* Exercise: From the first line to the last, restate the data word for word.

* Exercise materials:
┄┄┄┄┄┄┄┄┄┄┄┄┄┄┄┄┄┄┄┄
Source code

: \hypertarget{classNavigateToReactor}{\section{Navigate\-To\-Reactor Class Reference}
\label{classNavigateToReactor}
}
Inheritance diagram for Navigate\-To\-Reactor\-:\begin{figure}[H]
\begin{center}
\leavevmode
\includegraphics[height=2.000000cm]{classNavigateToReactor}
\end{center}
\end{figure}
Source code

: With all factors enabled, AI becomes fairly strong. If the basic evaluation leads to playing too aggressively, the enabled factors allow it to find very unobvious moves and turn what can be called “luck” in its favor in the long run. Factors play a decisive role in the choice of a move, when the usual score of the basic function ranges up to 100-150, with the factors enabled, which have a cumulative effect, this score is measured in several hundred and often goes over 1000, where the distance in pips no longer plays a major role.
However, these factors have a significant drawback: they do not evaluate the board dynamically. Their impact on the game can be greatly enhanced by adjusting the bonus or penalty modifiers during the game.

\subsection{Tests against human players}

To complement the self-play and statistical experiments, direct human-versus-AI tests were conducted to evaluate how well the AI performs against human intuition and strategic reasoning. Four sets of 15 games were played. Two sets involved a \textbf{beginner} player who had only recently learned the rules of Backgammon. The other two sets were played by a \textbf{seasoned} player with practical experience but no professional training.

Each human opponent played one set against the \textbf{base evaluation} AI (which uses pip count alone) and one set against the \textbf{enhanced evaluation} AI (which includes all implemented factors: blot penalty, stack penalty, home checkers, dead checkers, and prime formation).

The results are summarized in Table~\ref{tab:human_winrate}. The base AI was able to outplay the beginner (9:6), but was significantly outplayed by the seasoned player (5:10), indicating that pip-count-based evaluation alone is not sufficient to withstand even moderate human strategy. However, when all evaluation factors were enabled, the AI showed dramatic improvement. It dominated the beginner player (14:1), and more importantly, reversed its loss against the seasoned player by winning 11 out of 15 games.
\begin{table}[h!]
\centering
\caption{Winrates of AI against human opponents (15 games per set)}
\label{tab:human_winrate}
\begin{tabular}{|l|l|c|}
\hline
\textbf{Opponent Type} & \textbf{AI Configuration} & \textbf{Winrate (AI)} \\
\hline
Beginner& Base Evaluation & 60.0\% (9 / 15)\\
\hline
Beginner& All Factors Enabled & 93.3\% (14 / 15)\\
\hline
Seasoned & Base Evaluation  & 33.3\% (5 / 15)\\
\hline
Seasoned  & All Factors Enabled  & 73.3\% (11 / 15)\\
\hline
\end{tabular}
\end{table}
┄┄┄┄┄┄┄┄┄┄┄┄┄┄┄┄┄┄┄┄
* Exercise answer:
Source code

: \hypertarget{classNavigateToReactor}{\section{Navigate\-To\-Reactor Class Reference}
\label{classNavigateToReactor}
}
Inheritance diagram for Navigate\-To\-Reactor\-:\begin{figure}[H]
\begin{center}
\leavevmode
\includegraphics[height=2.000000cm]{classNavigateToReactor}
\end{center}
\end{figure}
Source code

: With all factors enabled, AI becomes fairly strong. If the basic evaluation leads to playing too aggressively, the enabled factors allow it to find very unobvious moves and turn what can be called “luck” in its favor in the long run. Factors play a decisive role in the choice of a move, when the usual score of the basic function ranges up to 100-150, with the factors enabled, which have a cumulative effect, this score is measured in several hundred and often goes over 1000, where the distance in pips no longer plays a major role.
However, these factors have a significant drawback: they do not evaluate the board dynamically. Their impact on the game can be greatly enhanced by adjusting the bonus or penalty modifiers during the game.

\subsection{Tests against human players}

To complement the self-play and statistical experiments, direct human-versus-AI tests were conducted to evaluate how well the AI performs against human intuition and strategic reasoning. Four sets of 15 games were played. Two sets involved a \textbf{beginner} player who had only recently learned the rules of Backgammon. The other two sets were played by a \textbf{seasoned} player with practical experience but no professional training.

Each human opponent played one set against the \textbf{base evaluation} AI (which uses pip count alone) and one set against the \textbf{enhanced evaluation} AI (which includes all implemented factors: blot penalty, stack penalty, home checkers, dead checkers, and prime formation).

The results are summarized in Table~\ref{tab:human_winrate}. The base AI was able to outplay the beginner (9:6), but was significantly outplayed by the seasoned player (5:10), indicating that pip-count-based evaluation alone is not sufficient to withstand even moderate human strategy. However, when all evaluation factors were enabled, the AI showed dramatic improvement. It dominated the beginner player (14:1), and more importantly, reversed its loss against the seasoned player by winning 11 out of 15 games.
\begin{table}[h!]
\centering
\caption{Winrates of AI against human opponents (15 games per set)}
\label{tab:human_winrate}
\begin{tabular}{|l|l|c|}
\hline
\textbf{Opponent Type} & \textbf{AI Configuration} & \textbf{Winrate (AI)} \\
\hline
Beginner& Base Evaluation & 60.0\% (9 / 15)\\
\hline
Beginner& All Factors Enabled & 93.3\% (14 / 15)\\
\hline
Seasoned & Base Evaluation  & 33.3\% (5 / 15)\\
\hline
Seasoned  & All Factors Enabled  & 73.3\% (11 / 15)\\
\hline
\end{tabular}
\end{table}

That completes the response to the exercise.